= GIVEN ENTRIES =
__________

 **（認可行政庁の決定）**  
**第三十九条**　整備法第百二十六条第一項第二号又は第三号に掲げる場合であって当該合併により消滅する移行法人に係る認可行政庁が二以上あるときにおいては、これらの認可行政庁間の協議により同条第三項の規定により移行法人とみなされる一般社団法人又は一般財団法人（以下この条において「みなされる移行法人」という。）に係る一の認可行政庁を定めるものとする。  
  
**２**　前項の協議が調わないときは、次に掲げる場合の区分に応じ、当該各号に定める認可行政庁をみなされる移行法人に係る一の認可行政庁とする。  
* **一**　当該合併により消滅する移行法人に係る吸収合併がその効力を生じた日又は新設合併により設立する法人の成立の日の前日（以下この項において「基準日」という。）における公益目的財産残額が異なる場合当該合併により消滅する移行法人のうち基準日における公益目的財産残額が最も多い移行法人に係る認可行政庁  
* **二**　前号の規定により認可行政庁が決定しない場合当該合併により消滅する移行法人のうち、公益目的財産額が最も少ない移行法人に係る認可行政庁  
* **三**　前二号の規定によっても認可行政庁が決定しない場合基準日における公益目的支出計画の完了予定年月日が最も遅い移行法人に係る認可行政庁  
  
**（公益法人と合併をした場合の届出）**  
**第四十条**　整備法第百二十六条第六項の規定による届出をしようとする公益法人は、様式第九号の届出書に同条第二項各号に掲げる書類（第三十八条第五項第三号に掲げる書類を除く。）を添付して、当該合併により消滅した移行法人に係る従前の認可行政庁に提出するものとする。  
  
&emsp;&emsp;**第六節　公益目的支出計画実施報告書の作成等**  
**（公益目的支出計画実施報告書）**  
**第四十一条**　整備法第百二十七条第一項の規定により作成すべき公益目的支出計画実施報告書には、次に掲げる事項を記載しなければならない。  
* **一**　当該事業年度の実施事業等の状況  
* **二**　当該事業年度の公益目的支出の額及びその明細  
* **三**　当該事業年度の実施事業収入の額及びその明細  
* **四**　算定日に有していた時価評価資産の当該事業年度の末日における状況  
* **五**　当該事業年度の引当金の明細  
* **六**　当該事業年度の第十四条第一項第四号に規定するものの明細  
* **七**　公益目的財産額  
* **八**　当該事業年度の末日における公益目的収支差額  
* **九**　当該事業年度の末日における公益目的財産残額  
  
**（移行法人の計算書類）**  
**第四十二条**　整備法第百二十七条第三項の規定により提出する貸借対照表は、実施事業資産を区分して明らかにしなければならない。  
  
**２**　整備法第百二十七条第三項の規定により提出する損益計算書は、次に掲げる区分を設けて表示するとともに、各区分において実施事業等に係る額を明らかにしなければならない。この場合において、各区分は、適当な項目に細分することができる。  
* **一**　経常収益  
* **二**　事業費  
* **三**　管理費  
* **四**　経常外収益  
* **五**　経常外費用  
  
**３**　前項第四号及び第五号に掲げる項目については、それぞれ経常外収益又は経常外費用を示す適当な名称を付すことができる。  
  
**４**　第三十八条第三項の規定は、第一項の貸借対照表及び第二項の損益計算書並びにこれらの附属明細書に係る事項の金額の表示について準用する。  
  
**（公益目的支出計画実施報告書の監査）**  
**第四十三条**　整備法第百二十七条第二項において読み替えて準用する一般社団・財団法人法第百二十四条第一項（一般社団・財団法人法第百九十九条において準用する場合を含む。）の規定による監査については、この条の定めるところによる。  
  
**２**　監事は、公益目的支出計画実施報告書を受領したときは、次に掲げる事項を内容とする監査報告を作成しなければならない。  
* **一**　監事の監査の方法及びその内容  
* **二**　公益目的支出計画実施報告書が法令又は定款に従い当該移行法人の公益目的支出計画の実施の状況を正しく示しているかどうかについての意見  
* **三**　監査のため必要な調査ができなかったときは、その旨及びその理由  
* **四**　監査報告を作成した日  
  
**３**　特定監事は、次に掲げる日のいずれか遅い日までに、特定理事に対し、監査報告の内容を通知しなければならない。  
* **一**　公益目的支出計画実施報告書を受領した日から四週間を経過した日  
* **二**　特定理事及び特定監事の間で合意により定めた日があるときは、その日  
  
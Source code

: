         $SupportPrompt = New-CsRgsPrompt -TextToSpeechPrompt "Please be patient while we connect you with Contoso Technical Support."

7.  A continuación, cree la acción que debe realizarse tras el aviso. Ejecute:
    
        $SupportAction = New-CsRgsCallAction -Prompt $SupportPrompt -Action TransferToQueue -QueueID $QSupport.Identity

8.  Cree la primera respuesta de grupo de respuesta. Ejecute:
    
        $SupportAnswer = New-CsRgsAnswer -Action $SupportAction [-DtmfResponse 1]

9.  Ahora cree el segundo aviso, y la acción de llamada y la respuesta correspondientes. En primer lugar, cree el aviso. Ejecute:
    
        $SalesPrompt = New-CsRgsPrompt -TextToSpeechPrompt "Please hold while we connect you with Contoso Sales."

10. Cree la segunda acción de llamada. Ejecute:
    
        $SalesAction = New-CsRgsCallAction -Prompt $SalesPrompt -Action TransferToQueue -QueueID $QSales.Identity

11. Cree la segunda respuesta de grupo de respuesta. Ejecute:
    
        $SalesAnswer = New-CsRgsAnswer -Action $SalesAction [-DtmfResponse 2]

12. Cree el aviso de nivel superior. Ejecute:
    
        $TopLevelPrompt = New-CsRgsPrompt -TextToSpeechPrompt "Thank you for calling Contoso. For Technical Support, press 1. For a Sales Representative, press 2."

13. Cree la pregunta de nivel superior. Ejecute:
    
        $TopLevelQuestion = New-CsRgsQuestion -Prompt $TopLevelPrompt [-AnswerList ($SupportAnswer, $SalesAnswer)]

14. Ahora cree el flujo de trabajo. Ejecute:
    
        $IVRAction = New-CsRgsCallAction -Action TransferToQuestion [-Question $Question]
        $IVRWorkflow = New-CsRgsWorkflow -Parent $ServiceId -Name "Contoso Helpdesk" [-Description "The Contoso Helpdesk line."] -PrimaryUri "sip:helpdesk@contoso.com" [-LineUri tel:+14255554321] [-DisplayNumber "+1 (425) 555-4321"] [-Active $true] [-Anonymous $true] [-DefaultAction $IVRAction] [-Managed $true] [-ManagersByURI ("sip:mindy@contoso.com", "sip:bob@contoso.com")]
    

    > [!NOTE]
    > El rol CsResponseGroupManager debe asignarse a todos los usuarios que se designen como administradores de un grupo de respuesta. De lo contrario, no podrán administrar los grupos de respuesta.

__________

= ACTION ITEM =
What lines in the data above contain the word "Technical"? Copy them all.

= RESPONSE AREA =
:         $SupportPrompt = New-CsRgsPrompt -TextToSpeechPrompt "Please be patient while we connect you with Contoso Technical Support."
        $TopLevelPrompt = New-CsRgsPrompt -TextToSpeechPrompt "Thank you for calling Contoso. For Technical Support, press 1. For a Sales Representative, press 2."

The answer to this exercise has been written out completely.